§ **WORK ITEM**: All the records that follow need to be reproduced exactly. Omit the images.

Dataset entries:

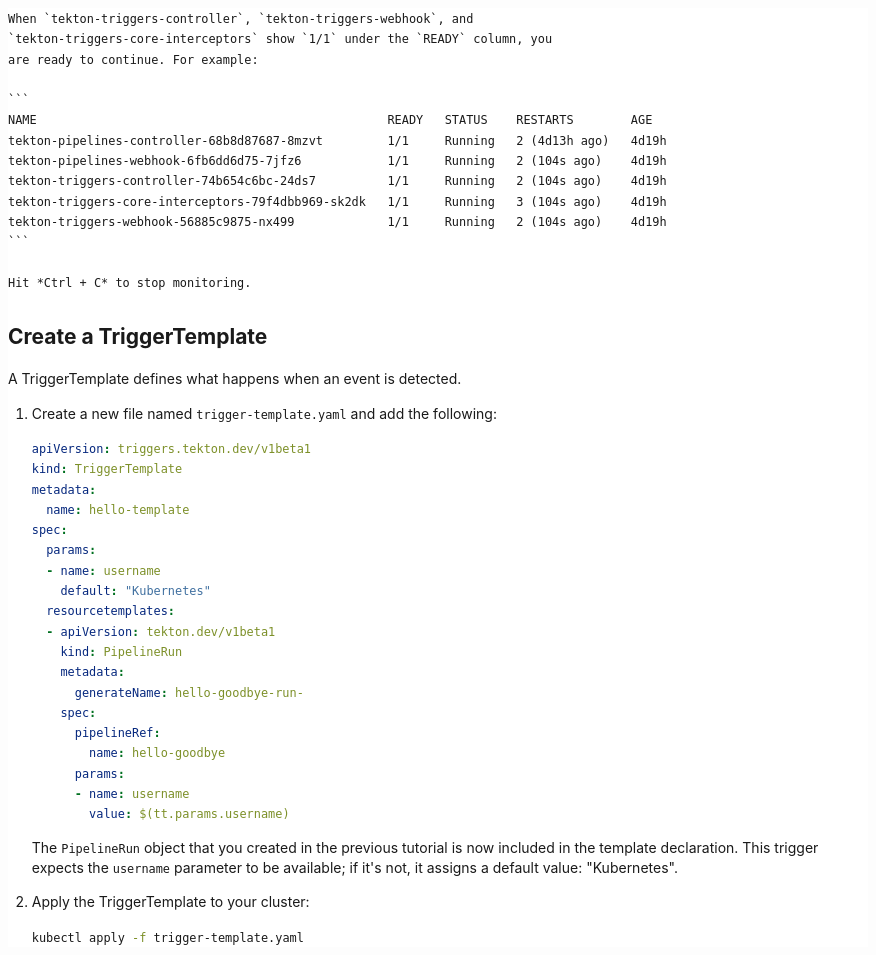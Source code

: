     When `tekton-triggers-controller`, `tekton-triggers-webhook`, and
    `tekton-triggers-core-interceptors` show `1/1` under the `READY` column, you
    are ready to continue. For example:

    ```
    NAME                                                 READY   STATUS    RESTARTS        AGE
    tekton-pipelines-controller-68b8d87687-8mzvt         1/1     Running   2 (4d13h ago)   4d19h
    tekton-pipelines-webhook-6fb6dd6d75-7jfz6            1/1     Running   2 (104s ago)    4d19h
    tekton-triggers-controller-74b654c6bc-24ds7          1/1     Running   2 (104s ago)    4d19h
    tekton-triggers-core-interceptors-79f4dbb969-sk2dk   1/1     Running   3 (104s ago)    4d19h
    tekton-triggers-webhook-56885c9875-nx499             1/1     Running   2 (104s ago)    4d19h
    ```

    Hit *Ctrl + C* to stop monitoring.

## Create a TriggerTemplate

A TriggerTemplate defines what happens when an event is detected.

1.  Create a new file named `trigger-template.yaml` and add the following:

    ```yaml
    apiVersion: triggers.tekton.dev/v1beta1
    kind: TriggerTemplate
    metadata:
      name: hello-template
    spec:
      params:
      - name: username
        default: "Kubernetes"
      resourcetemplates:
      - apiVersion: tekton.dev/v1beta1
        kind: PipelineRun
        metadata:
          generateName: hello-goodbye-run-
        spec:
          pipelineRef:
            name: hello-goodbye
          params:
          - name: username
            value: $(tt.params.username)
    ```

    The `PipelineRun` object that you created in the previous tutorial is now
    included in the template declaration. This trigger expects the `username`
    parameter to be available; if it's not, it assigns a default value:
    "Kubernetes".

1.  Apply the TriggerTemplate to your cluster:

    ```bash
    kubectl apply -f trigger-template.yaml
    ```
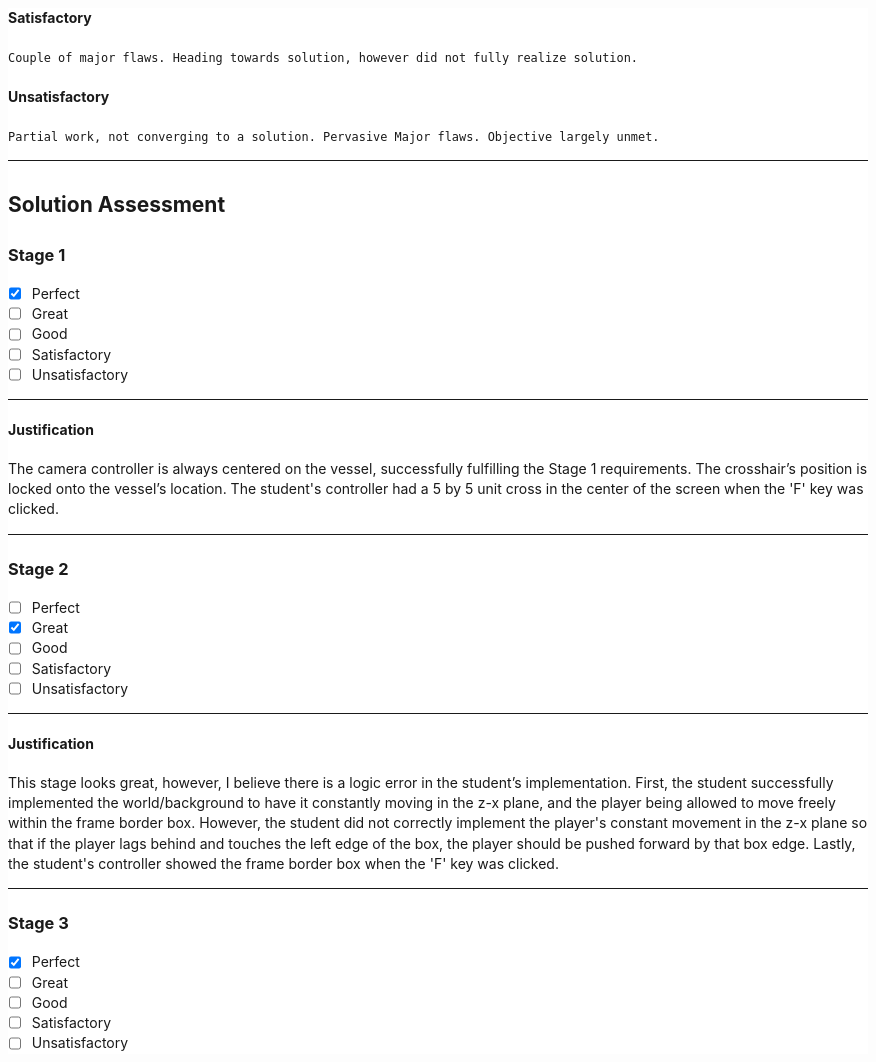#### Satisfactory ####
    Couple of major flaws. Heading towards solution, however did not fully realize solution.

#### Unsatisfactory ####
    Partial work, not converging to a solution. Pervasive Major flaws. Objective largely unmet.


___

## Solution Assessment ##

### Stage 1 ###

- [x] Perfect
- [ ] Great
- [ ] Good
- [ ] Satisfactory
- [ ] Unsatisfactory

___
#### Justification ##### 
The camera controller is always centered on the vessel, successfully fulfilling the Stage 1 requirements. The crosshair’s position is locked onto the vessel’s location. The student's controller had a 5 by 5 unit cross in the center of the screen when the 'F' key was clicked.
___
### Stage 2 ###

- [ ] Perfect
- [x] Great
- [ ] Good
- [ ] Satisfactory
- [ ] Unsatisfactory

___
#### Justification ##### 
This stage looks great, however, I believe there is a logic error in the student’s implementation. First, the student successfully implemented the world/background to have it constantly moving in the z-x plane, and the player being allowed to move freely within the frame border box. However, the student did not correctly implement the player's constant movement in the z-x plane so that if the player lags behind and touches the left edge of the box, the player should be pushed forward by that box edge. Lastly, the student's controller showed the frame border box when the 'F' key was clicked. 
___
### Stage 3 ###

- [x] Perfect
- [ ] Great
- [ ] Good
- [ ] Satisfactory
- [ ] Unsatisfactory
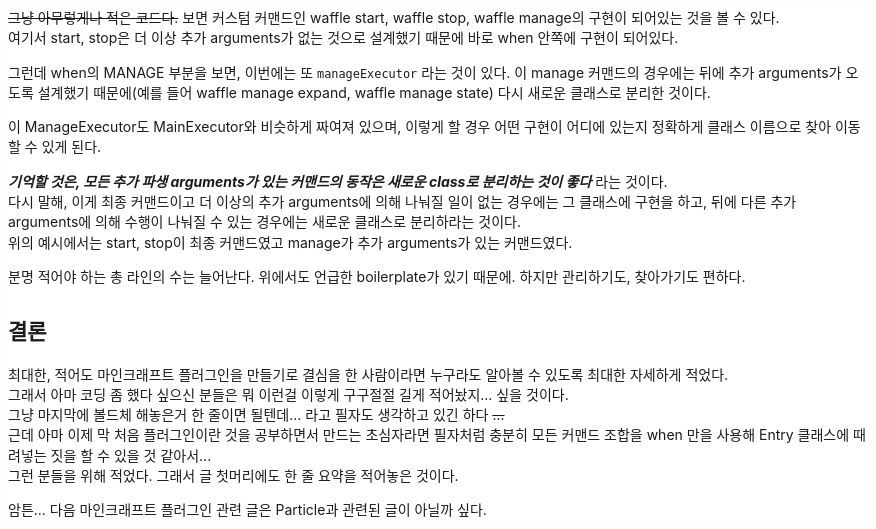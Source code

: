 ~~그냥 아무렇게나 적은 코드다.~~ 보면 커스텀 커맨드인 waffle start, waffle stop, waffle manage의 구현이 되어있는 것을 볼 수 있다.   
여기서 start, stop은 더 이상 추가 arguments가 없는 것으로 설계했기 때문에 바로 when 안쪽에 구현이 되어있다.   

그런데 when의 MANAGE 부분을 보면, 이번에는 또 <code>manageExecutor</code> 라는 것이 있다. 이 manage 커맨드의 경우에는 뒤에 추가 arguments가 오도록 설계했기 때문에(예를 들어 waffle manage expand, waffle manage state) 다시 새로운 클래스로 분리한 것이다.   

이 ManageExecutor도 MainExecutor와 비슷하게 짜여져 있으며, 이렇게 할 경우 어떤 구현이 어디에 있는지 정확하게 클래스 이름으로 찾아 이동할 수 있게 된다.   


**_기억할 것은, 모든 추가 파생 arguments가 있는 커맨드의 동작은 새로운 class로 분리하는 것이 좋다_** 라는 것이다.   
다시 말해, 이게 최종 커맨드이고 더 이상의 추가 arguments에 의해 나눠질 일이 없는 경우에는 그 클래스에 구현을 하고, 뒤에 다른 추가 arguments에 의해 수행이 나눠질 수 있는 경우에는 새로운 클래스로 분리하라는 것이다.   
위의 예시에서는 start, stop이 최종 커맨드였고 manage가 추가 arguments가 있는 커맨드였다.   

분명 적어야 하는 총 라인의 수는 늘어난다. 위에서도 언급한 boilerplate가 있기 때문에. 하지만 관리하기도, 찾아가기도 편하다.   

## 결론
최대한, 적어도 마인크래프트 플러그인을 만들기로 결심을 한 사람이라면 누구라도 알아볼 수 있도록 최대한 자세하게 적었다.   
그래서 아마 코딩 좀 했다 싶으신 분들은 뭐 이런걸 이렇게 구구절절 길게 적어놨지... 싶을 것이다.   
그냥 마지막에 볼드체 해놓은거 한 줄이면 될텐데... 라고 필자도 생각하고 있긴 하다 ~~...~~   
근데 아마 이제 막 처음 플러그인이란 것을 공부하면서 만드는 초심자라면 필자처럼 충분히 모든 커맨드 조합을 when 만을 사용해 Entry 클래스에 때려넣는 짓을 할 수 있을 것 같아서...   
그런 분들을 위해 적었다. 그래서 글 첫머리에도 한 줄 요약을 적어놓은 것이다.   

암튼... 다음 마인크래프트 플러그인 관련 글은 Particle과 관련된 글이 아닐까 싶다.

§ **COMPLETED TASK**:
Source code

:     When `tekton-triggers-controller`, `tekton-triggers-webhook`, and
    `tekton-triggers-core-interceptors` show `1/1` under the `READY` column, you
    are ready to continue. For example:

    ```
    NAME                                                 READY   STATUS    RESTARTS        AGE
    tekton-pipelines-controller-68b8d87687-8mzvt         1/1     Running   2 (4d13h ago)   4d19h
    tekton-pipelines-webhook-6fb6dd6d75-7jfz6            1/1     Running   2 (104s ago)    4d19h
    tekton-triggers-controller-74b654c6bc-24ds7          1/1     Running   2 (104s ago)    4d19h
    tekton-triggers-core-interceptors-79f4dbb969-sk2dk   1/1     Running   3 (104s ago)    4d19h
    tekton-triggers-webhook-56885c9875-nx499             1/1     Running   2 (104s ago)    4d19h
    ```

    Hit *Ctrl + C* to stop monitoring.

## Create a TriggerTemplate

A TriggerTemplate defines what happens when an event is detected.

1.  Create a new file named `trigger-template.yaml` and add the following:

    ```yaml
    apiVersion: triggers.tekton.dev/v1beta1
    kind: TriggerTemplate
    metadata:
      name: hello-template
    spec:
      params:
      - name: username
        default: "Kubernetes"
      resourcetemplates:
      - apiVersion: tekton.dev/v1beta1
        kind: PipelineRun
        metadata:
          generateName: hello-goodbye-run-
        spec:
          pipelineRef:
            name: hello-goodbye
          params:
          - name: username
            value: $(tt.params.username)
    ```

    The `PipelineRun` object that you created in the previous tutorial is now
    included in the template declaration. This trigger expects the `username`
    parameter to be available; if it's not, it assigns a default value:
    "Kubernetes".

1.  Apply the TriggerTemplate to your cluster:

    ```bash
    kubectl apply -f trigger-template.yaml
    ```
#### Satisfactory ####
    Couple of major flaws. Heading towards solution, however did not fully realize solution.

#### Unsatisfactory ####
    Partial work, not converging to a solution. Pervasive Major flaws. Objective largely unmet.


___

## Solution Assessment ##

### Stage 1 ###

- [x] Perfect
- [ ] Great
- [ ] Good
- [ ] Satisfactory
- [ ] Unsatisfactory

___
#### Justification ##### 
The camera controller is always centered on the vessel, successfully fulfilling the Stage 1 requirements. The crosshair’s position is locked onto the vessel’s location. The student's controller had a 5 by 5 unit cross in the center of the screen when the 'F' key was clicked.
___
### Stage 2 ###

- [ ] Perfect
- [x] Great
- [ ] Good
- [ ] Satisfactory
- [ ] Unsatisfactory

___
#### Justification ##### 
This stage looks great, however, I believe there is a logic error in the student’s implementation. First, the student successfully implemented the world/background to have it constantly moving in the z-x plane, and the player being allowed to move freely within the frame border box. However, the student did not correctly implement the player's constant movement in the z-x plane so that if the player lags behind and touches the left edge of the box, the player should be pushed forward by that box edge. Lastly, the student's controller showed the frame border box when the 'F' key was clicked. 
___
### Stage 3 ###

- [x] Perfect
- [ ] Great
- [ ] Good
- [ ] Satisfactory
- [ ] Unsatisfactory
Source code

: ~~그냥 아무렇게나 적은 코드다.~~ 보면 커스텀 커맨드인 waffle start, waffle stop, waffle manage의 구현이 되어있는 것을 볼 수 있다.   
여기서 start, stop은 더 이상 추가 arguments가 없는 것으로 설계했기 때문에 바로 when 안쪽에 구현이 되어있다.   

그런데 when의 MANAGE 부분을 보면, 이번에는 또 <code>manageExecutor</code> 라는 것이 있다. 이 manage 커맨드의 경우에는 뒤에 추가 arguments가 오도록 설계했기 때문에(예를 들어 waffle manage expand, waffle manage state) 다시 새로운 클래스로 분리한 것이다.   

이 ManageExecutor도 MainExecutor와 비슷하게 짜여져 있으며, 이렇게 할 경우 어떤 구현이 어디에 있는지 정확하게 클래스 이름으로 찾아 이동할 수 있게 된다.   


**_기억할 것은, 모든 추가 파생 arguments가 있는 커맨드의 동작은 새로운 class로 분리하는 것이 좋다_** 라는 것이다.   
다시 말해, 이게 최종 커맨드이고 더 이상의 추가 arguments에 의해 나눠질 일이 없는 경우에는 그 클래스에 구현을 하고, 뒤에 다른 추가 arguments에 의해 수행이 나눠질 수 있는 경우에는 새로운 클래스로 분리하라는 것이다.   
위의 예시에서는 start, stop이 최종 커맨드였고 manage가 추가 arguments가 있는 커맨드였다.   

분명 적어야 하는 총 라인의 수는 늘어난다. 위에서도 언급한 boilerplate가 있기 때문에. 하지만 관리하기도, 찾아가기도 편하다.   

## 결론
최대한, 적어도 마인크래프트 플러그인을 만들기로 결심을 한 사람이라면 누구라도 알아볼 수 있도록 최대한 자세하게 적었다.   
그래서 아마 코딩 좀 했다 싶으신 분들은 뭐 이런걸 이렇게 구구절절 길게 적어놨지... 싶을 것이다.   
그냥 마지막에 볼드체 해놓은거 한 줄이면 될텐데... 라고 필자도 생각하고 있긴 하다 ~~...~~   
근데 아마 이제 막 처음 플러그인이란 것을 공부하면서 만드는 초심자라면 필자처럼 충분히 모든 커맨드 조합을 when 만을 사용해 Entry 클래스에 때려넣는 짓을 할 수 있을 것 같아서...   
그런 분들을 위해 적었다. 그래서 글 첫머리에도 한 줄 요약을 적어놓은 것이다.   

암튼... 다음 마인크래프트 플러그인 관련 글은 Particle과 관련된 글이 아닐까 싶다.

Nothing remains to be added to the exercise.